The Woodrow Wilson National Fellowship Foundation has announced the inaugural recipients of its Course Hero-Woodrow Wilson Excellence in Teaching Fellowship.
Created by online learning library Course Hero and administered by the Woodrow Wilson Foundation, the fellowship program supports rising postsecondary educators who demonstrate excellence in and beyond the classroom. Focused on scholars working toward tenure, the fellowship is designed as a sort of "genius grant" and emphasizes the balance between scholarly excellence and commitment to outstanding undergraduate teaching practice.

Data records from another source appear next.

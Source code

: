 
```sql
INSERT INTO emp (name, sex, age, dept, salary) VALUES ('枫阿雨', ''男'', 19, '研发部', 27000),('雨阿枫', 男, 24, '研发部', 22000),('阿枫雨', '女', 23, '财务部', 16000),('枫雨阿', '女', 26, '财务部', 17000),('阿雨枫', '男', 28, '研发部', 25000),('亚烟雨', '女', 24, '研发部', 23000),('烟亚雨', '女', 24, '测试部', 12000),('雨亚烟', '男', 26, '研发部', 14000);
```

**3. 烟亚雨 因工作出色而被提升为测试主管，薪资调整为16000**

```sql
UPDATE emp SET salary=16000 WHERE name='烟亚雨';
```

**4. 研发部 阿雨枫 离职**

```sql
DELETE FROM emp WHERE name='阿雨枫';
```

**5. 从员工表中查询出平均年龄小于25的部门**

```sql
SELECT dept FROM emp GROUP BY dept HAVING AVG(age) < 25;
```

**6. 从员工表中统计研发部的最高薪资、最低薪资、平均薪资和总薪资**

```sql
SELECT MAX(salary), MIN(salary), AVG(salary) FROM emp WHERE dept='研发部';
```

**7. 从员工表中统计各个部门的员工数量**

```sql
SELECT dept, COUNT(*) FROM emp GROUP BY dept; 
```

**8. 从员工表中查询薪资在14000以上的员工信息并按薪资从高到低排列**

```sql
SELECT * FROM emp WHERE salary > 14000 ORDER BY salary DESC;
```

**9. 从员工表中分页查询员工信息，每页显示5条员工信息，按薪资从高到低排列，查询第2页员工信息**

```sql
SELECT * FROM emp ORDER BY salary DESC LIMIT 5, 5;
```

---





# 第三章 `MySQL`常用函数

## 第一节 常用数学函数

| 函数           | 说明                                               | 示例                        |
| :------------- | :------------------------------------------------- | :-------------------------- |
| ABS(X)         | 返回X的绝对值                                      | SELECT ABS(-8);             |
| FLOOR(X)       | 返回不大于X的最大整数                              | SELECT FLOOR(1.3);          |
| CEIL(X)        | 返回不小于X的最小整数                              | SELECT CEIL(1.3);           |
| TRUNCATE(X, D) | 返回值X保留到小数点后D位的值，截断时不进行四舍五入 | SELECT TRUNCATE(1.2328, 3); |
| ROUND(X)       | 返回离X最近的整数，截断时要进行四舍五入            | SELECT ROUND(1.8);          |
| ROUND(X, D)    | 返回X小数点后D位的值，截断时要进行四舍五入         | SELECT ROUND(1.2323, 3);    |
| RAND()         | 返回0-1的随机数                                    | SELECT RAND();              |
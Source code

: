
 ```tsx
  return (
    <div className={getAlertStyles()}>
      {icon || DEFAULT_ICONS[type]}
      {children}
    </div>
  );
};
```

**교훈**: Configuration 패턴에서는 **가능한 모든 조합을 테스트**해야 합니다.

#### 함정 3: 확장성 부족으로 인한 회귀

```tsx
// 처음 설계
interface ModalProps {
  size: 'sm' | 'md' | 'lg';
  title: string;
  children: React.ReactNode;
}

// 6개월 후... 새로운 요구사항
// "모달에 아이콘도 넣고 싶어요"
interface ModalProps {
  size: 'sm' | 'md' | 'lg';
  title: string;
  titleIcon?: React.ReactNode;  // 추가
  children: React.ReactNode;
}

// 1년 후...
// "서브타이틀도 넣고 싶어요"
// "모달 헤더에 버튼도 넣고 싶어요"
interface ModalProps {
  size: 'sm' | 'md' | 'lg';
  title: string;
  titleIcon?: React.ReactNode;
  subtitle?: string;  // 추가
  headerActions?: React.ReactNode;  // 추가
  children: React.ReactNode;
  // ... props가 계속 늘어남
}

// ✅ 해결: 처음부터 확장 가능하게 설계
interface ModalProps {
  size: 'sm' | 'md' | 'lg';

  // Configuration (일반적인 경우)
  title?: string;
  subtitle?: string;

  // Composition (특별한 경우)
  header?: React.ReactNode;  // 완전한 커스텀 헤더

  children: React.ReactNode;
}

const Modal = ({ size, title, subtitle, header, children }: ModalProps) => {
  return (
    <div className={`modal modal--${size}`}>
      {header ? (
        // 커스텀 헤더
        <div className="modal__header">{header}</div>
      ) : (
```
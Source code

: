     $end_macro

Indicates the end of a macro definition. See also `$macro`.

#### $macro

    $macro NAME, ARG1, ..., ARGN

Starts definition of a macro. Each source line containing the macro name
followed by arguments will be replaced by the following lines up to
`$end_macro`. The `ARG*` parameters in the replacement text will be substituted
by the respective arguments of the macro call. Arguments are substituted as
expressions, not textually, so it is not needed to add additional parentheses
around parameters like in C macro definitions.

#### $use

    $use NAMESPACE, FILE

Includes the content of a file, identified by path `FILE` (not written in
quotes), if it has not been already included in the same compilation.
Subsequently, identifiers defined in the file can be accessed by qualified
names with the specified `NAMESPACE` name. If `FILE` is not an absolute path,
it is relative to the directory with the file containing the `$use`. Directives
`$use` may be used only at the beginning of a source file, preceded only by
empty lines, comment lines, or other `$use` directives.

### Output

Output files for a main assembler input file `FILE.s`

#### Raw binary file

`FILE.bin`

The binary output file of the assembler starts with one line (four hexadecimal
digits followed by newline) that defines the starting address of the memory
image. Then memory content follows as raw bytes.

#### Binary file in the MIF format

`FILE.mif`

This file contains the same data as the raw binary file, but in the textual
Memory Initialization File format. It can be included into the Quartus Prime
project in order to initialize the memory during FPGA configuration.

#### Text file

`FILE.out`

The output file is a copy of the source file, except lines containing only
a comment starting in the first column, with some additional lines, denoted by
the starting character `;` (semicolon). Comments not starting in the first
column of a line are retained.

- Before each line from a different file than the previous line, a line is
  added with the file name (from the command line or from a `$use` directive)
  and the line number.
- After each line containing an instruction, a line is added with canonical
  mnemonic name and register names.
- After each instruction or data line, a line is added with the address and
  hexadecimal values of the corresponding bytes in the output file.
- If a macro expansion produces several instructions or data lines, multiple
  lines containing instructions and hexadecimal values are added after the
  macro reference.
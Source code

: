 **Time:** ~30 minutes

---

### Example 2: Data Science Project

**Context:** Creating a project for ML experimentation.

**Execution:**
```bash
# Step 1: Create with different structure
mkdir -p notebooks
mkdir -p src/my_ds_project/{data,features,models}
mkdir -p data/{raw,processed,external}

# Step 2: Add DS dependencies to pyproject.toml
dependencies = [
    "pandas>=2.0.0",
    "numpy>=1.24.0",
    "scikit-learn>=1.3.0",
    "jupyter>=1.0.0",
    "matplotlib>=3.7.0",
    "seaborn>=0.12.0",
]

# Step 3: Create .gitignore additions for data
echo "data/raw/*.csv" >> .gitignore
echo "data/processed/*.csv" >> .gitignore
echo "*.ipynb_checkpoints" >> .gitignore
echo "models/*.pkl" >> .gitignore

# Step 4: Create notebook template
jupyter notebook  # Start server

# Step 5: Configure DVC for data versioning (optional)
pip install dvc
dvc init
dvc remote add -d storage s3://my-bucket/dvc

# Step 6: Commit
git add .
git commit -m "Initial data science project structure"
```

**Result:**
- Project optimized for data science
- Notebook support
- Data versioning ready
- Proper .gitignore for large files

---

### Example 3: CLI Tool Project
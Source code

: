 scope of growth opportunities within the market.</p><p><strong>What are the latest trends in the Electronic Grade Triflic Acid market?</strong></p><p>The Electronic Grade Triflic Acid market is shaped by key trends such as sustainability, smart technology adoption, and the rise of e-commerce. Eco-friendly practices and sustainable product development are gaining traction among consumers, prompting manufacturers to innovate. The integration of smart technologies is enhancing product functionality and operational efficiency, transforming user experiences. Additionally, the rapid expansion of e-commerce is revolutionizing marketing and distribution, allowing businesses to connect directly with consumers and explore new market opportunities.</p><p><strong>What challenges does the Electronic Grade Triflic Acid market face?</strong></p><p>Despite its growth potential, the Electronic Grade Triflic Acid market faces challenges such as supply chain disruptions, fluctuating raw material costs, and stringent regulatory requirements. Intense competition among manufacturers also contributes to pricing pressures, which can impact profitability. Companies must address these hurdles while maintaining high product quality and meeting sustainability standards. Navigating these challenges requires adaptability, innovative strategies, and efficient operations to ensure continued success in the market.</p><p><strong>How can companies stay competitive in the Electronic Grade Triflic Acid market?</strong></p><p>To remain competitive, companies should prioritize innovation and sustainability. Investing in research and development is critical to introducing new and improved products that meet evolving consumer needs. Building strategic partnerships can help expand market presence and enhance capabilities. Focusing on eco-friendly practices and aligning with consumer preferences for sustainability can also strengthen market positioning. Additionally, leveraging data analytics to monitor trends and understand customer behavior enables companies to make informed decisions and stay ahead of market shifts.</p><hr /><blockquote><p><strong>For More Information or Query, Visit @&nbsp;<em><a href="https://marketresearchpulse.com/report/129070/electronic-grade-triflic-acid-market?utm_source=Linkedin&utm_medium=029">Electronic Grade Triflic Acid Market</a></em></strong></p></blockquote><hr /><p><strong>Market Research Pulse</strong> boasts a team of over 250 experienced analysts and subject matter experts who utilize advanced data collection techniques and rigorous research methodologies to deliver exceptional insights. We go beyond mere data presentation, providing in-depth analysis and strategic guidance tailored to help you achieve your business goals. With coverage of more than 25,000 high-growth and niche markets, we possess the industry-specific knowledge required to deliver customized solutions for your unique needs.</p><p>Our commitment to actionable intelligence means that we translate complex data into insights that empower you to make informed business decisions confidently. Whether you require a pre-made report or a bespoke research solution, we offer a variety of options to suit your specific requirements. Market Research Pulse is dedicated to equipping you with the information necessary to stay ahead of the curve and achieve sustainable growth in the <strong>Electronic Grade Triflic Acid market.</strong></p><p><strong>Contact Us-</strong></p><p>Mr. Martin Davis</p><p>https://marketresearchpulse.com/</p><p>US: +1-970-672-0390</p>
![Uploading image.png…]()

The inaugural class of fellows includes Max Berkelhammer, assistant professor of earth and environmental sciences at the University of Illinois at Chicago, who is conducting research on the natural and anthropogenic processes that influence the atmospheric branch of the water cycle; Jazmin Brown-Iannuzzi, assistant professor of psychology at the University of Kentucky, whose research seeks to understand why racial and economic disparities persist and, in some cases, become more entrenched; Lauren D'Innocenzo, assistant professor of organizational behavior in the Department of Management at Drexel University's LeBow College of Business, where she studies team effectiveness through the lens of emergent dynamics, shared leadership, cross-level influences, and temporal factors; and Ellen Matson, assistant professor of chemistry at the University of Rochester, whose research addresses current global issues related to energy storage and production.
"It is essential that we provide robust opportunities to ensure strong scholarship and research for those seeking a career in higher education," said Stephanie J. Hull, executive vice president and chief operating officer of the Woodrow Wilson Foundation. "Each of these Course Hero–Woodrow Wilson Fellows exemplifies excellence and innovation in teaching at the undergraduate level, while inspiring students to achieve their own postsecondary education dreams. These fellows represent the very best of what is to come in higher education."